One of the more headscratching moments in the run-up to Bibi's congressional address yesterday was when the Man Who Couldn't Defeat George W. Bush called out Israel's PM for being "profoundly forward-leaning and outspoken about the importance of invading Iraq under George W. Bush", a war that then Sen. Kerry "voted for" before he "voted against" it.
Aside from the obvious pot-kettle-black implications regarding the Secretary of State's credibility on THAT score, there are other reasons why Bibi's ostensible championing of Gulf War II should actually enhance his comparative credibility regarding Iranian nukes [notwithstanding that the SOS proves to have none, so the bar is admittedly low; small steps, all].
One complaint against Bibi's then-support was that he thought removing Saddam would "have enormous positive reverberations on the region". Actually, according to some sources, Russia had a plan in place to overthrow him, but the US tipped off Egypt, who tipped off Saddam...because of the oil angle. But that's on W and Cheney, not Bibi. No one really thought Saddam was a legit sovereign. [Some Iraqis NOW think it WAS better. But again--that has more to do with the bungled postwar approach than the prewar cheerleading].

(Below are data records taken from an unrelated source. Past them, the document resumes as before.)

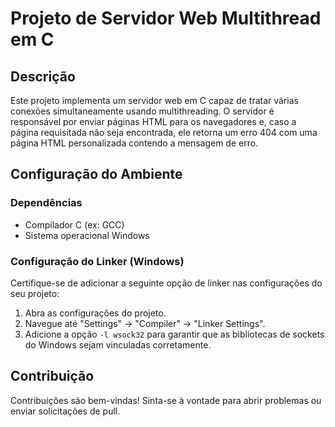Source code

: # Projeto de Servidor Web Multithread em C

## Descrição
Este projeto implementa um servidor web em C capaz de tratar várias conexões simultaneamente usando multithreading. O servidor é responsável por enviar páginas HTML para os navegadores e, caso a página requisitada não seja encontrada, ele retorna um erro 404 com uma página HTML personalizada contendo a mensagem de erro.

## Configuração do Ambiente

### Dependências
- Compilador C (ex: GCC)
- Sistema operacional Windows

### Configuração do Linker (Windows)
Certifique-se de adicionar a seguinte opção de linker nas configurações do seu projeto:
1. Abra as configurações do projeto.
2. Navegue até "Settings" -> "Compiler" -> "Linker Settings".
3. Adicione a opção `-l wsock32` para garantir que as bibliotecas de sockets do Windows sejam vinculadas corretamente.

## Contribuição
Contribuições são bem-vindas! Sinta-se à vontade para abrir problemas ou enviar solicitações de pull.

Which brings me to my next point: Bibi's "cheerleading" probably didn't include the "greet us as liberators" blurb. If anyone understands the cultural mindset in the region, it's Bibi. Certainly W had no clue; Cheney might have from his work with Halliburton; and Rumsfeld's insistence of doing war on the cheap really had nothing to do with the legitimacy of removing Saddam but a lot to do with misunderstanding how to confront a hostile middle eastern culture. But again: ALL that is on W/Cheney, NOT Bibi--and maybe even on the Dems who voted for the war under perceived political pressure in 2002 while they actually knew ahead of time HOW W/Cheney were going to war on a budget; why would Bibi have even thought they would try that? You can lay this one at the feet of Hillary and Kerry way more than Bibi.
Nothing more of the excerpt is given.